[Data for the task]:
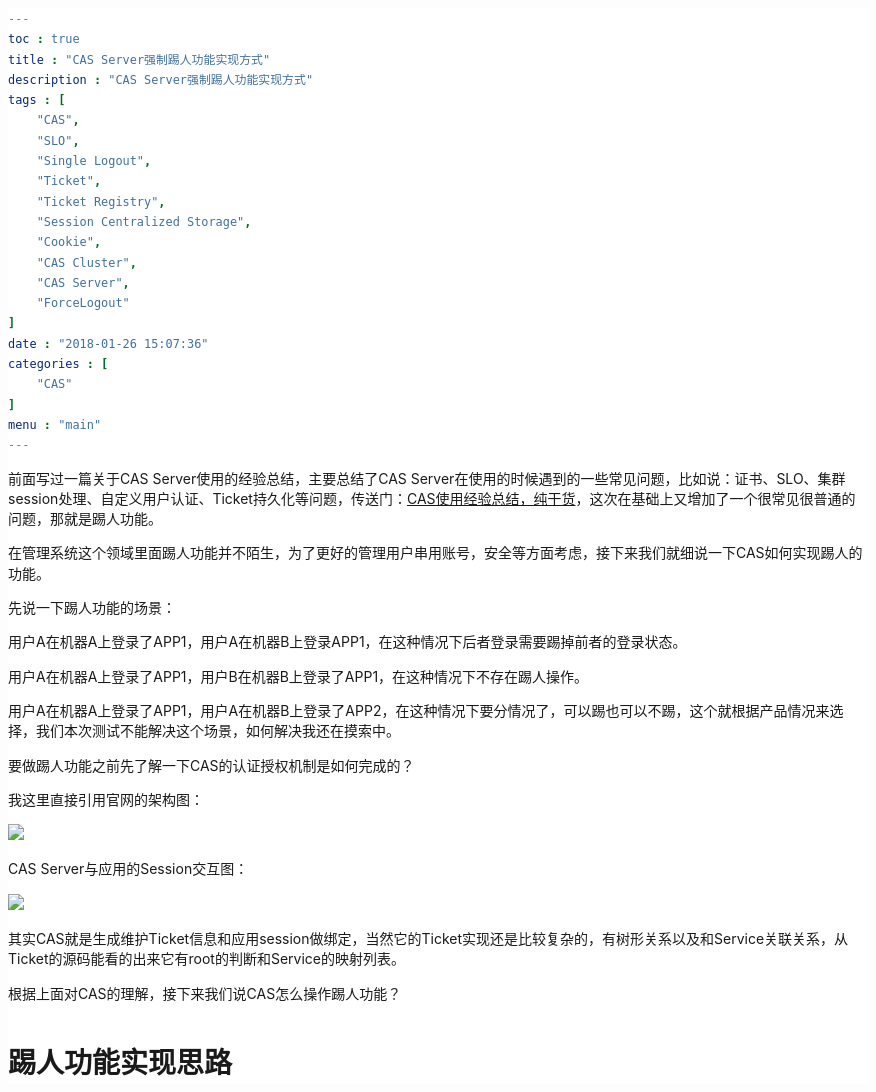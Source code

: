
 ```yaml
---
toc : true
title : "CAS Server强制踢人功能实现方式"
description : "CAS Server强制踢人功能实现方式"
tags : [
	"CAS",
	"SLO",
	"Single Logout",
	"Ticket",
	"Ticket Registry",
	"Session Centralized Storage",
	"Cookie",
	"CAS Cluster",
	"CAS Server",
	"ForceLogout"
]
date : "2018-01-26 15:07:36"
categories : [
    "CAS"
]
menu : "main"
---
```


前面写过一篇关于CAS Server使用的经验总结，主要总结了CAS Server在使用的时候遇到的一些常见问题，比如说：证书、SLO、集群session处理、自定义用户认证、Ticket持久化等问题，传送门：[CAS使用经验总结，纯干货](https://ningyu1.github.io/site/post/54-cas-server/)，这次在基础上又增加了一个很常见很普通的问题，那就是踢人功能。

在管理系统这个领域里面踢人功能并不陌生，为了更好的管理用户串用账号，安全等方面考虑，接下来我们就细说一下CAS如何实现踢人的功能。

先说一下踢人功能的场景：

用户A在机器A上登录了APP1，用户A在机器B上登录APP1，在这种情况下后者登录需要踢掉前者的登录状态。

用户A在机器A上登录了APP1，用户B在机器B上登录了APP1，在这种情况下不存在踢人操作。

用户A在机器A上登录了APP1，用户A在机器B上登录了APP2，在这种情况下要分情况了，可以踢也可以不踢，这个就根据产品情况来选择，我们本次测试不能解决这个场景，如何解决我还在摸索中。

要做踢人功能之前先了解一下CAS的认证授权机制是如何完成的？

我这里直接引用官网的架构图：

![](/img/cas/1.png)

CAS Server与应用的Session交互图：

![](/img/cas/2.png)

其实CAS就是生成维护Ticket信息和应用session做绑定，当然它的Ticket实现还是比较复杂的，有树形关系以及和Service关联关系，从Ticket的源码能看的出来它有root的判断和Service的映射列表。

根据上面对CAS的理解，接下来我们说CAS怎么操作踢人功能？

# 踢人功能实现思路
...
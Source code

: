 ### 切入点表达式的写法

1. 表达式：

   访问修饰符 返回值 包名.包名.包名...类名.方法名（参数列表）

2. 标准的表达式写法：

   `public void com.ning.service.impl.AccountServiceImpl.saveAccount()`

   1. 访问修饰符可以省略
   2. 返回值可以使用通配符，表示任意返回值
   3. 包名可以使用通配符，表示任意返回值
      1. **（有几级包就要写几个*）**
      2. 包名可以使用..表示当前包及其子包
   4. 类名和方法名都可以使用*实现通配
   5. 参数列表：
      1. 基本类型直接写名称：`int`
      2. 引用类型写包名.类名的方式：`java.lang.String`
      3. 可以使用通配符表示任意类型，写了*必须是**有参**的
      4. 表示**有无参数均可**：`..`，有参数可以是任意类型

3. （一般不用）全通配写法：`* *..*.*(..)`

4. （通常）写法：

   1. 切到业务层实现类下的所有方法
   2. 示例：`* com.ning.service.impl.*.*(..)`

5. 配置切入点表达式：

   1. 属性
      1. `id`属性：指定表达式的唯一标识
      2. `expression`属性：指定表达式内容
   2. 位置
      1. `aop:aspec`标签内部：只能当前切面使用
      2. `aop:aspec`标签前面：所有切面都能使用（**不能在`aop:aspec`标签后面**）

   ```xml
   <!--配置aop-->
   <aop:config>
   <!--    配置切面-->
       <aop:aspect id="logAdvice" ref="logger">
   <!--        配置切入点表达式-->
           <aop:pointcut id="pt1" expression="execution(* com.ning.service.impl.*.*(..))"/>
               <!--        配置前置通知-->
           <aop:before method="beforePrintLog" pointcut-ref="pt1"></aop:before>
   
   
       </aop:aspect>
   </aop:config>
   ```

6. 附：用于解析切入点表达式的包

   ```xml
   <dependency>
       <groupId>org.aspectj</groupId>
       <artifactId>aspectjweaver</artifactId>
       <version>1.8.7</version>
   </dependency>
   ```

[Work instruction]:
Check each line of the listing for "expression". Show those that have it.

[Result]:
      2. `expression`属性：指定表达式内容
           <aop:pointcut id="pt1" expression="execution(* com.ning.service.impl.*.*(..))"/>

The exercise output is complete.